• [EXERCISE]
Copies of all lines that contain "compression" are needed; take them from the data below.

• [RECORDS SHOWN]
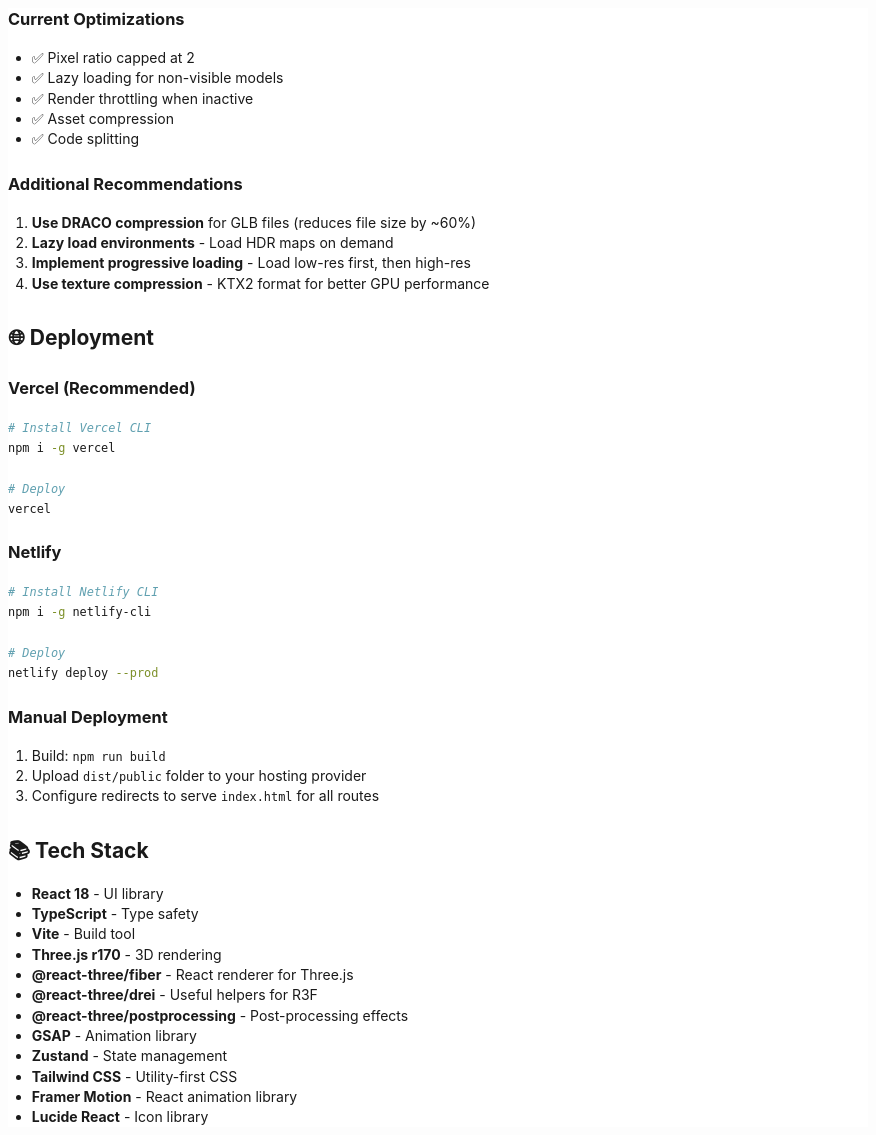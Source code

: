 ### Current Optimizations

- ✅ Pixel ratio capped at 2
- ✅ Lazy loading for non-visible models
- ✅ Render throttling when inactive
- ✅ Asset compression
- ✅ Code splitting

### Additional Recommendations

1. **Use DRACO compression** for GLB files (reduces file size by ~60%)
2. **Lazy load environments** - Load HDR maps on demand
3. **Implement progressive loading** - Load low-res first, then high-res
4. **Use texture compression** - KTX2 format for better GPU performance

## 🌐 Deployment

### Vercel (Recommended)

```bash
# Install Vercel CLI
npm i -g vercel

# Deploy
vercel
```

### Netlify

```bash
# Install Netlify CLI
npm i -g netlify-cli

# Deploy
netlify deploy --prod
```

### Manual Deployment

1. Build: `npm run build`
2. Upload `dist/public` folder to your hosting provider
3. Configure redirects to serve `index.html` for all routes

## 📚 Tech Stack

- **React 18** - UI library
- **TypeScript** - Type safety
- **Vite** - Build tool
- **Three.js r170** - 3D rendering
- **@react-three/fiber** - React renderer for Three.js
- **@react-three/drei** - Useful helpers for R3F
- **@react-three/postprocessing** - Post-processing effects
- **GSAP** - Animation library
- **Zustand** - State management
- **Tailwind CSS** - Utility-first CSS
- **Framer Motion** - React animation library
- **Lucide React** - Icon library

• [RESPONSE AREA]
- ✅ Asset compression
1. **Use DRACO compression** for GLB files (reduces file size by ~60%)
4. **Use texture compression** - KTX2 format for better GPU performance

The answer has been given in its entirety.